Data extracts section start

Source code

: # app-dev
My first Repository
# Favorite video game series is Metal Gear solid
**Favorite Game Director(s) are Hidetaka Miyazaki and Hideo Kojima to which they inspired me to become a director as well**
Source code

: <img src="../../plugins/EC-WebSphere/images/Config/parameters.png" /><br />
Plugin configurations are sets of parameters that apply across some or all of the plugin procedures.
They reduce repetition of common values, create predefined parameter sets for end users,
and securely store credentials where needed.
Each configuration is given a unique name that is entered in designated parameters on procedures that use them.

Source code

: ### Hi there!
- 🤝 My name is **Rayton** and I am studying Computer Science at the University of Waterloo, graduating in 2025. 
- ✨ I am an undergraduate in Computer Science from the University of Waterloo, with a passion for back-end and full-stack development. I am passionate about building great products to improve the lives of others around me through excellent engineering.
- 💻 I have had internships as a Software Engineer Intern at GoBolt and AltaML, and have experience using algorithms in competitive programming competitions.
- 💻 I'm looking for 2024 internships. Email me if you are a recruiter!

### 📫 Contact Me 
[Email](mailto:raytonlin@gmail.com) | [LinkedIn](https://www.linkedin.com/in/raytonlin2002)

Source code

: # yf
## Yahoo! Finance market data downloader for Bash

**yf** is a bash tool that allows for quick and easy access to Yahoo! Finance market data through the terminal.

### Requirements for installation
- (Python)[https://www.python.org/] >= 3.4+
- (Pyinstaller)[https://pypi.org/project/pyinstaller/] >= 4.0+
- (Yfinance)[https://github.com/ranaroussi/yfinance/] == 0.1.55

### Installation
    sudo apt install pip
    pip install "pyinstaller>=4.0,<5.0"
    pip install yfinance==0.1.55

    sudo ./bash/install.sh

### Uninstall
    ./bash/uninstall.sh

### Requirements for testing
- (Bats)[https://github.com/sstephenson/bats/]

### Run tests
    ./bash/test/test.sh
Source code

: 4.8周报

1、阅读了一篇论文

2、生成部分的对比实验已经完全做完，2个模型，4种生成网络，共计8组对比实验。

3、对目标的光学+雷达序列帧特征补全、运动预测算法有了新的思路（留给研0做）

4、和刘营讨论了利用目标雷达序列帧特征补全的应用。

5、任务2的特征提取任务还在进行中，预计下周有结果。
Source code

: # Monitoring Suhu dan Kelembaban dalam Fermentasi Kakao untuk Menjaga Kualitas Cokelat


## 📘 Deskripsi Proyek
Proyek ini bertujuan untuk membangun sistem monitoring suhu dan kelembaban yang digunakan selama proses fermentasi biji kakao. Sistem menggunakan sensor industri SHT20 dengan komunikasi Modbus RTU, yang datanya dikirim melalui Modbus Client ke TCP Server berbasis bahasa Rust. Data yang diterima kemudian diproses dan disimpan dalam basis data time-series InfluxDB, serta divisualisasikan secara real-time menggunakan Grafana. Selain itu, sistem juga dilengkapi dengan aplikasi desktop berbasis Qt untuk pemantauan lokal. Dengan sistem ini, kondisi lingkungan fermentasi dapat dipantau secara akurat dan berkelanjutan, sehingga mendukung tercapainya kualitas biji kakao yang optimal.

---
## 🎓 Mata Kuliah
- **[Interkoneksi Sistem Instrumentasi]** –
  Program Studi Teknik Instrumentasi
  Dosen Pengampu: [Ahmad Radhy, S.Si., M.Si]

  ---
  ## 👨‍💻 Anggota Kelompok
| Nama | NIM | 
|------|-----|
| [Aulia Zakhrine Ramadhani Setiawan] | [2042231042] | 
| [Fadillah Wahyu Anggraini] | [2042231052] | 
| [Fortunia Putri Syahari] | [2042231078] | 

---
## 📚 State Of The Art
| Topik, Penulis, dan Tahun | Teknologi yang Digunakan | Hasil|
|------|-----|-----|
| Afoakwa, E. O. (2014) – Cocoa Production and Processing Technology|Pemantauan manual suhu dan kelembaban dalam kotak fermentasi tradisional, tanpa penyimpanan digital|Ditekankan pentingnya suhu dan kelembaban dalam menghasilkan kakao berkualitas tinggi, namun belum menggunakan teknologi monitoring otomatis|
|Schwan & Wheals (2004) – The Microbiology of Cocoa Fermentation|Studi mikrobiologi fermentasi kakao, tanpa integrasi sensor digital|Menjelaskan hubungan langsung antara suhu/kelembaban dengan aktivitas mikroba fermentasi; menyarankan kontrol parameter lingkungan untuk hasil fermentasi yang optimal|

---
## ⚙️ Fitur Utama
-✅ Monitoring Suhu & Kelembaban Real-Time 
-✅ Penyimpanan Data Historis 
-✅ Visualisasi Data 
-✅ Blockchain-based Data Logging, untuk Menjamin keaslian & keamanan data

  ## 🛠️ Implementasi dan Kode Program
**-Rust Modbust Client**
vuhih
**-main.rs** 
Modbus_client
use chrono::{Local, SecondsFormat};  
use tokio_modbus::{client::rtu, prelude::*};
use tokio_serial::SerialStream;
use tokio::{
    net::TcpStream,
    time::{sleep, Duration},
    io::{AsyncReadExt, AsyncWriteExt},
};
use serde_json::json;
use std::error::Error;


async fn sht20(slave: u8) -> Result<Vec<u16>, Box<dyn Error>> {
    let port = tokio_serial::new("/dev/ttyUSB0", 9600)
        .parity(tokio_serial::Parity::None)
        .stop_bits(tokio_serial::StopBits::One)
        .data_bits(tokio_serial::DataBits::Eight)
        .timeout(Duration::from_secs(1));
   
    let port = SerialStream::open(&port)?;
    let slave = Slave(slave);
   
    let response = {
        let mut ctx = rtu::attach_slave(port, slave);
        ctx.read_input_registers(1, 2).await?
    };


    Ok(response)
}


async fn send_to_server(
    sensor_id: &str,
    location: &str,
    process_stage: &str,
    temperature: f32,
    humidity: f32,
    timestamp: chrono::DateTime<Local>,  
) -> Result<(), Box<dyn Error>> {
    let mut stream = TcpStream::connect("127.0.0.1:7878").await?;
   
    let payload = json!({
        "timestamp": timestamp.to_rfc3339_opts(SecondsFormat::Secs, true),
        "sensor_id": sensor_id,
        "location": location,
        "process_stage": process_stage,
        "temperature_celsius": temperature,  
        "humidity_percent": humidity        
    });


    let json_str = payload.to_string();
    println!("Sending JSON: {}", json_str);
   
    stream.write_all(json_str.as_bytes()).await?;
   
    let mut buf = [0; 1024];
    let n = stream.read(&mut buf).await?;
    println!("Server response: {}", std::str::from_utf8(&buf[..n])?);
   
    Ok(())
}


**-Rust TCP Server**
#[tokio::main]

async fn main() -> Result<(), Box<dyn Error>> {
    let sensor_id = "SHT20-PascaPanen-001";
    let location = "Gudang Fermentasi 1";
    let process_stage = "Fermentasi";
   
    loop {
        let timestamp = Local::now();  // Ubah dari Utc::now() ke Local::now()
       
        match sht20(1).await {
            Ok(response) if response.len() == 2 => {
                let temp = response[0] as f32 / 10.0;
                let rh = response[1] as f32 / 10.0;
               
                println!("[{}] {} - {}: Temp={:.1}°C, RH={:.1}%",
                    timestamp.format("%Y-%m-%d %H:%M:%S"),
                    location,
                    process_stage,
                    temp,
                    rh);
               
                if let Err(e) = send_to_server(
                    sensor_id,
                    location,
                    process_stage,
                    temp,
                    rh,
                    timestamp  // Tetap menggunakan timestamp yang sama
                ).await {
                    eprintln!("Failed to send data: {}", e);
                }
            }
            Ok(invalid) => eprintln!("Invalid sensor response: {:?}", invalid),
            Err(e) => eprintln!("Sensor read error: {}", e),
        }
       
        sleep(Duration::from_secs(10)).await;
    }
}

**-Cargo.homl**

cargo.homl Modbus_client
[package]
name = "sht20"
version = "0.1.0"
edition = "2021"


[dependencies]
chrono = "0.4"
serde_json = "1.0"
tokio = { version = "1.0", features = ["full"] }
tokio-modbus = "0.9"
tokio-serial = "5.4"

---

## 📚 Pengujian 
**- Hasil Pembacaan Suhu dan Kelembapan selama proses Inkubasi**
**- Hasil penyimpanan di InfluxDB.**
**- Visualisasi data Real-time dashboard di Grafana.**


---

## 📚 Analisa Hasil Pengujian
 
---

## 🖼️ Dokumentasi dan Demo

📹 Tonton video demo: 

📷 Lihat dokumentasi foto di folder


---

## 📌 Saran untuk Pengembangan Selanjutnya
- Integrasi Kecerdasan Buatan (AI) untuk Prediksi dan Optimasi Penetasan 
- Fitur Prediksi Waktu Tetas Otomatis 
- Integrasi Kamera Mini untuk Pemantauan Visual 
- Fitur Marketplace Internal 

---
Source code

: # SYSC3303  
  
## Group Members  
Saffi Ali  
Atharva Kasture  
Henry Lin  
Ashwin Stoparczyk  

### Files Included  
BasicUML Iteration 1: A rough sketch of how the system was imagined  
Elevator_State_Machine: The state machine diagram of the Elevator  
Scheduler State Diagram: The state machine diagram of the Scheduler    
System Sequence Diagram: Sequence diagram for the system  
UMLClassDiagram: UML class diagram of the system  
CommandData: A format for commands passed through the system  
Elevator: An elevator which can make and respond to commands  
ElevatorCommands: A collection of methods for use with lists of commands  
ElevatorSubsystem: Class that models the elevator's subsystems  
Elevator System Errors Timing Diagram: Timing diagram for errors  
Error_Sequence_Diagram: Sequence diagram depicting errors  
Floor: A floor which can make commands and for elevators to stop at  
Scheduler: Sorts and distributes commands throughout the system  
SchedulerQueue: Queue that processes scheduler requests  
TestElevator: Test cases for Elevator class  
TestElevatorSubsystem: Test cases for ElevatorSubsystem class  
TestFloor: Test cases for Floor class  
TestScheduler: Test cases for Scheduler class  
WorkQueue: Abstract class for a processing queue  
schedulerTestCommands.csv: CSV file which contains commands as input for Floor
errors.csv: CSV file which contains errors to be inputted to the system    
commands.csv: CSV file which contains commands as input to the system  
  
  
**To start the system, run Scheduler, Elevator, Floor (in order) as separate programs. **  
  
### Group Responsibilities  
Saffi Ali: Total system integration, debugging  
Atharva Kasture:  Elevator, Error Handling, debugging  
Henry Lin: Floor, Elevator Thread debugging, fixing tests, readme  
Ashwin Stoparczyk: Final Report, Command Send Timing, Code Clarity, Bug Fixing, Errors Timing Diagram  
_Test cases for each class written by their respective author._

Data extracts section end

## What to do
Go line by line through the records above and copy each one containing "selama".

## Response to the exercise
Proyek ini bertujuan untuk membangun sistem monitoring suhu dan kelembaban yang digunakan selama proses fermentasi biji kakao. Sistem menggunakan sensor industri SHT20 dengan komunikasi Modbus RTU, yang datanya dikirim melalui Modbus Client ke TCP Server berbasis bahasa Rust. Data yang diterima kemudian diproses dan disimpan dalam basis data time-series InfluxDB, serta divisualisasikan secara real-time menggunakan Grafana. Selain itu, sistem juga dilengkapi dengan aplikasi desktop berbasis Qt untuk pemantauan lokal. Dengan sistem ini, kondisi lingkungan fermentasi dapat dipantau secara akurat dan berkelanjutan, sehingga mendukung tercapainya kualitas biji kakao yang optimal.
**- Hasil Pembacaan Suhu dan Kelembapan selama proses Inkubasi**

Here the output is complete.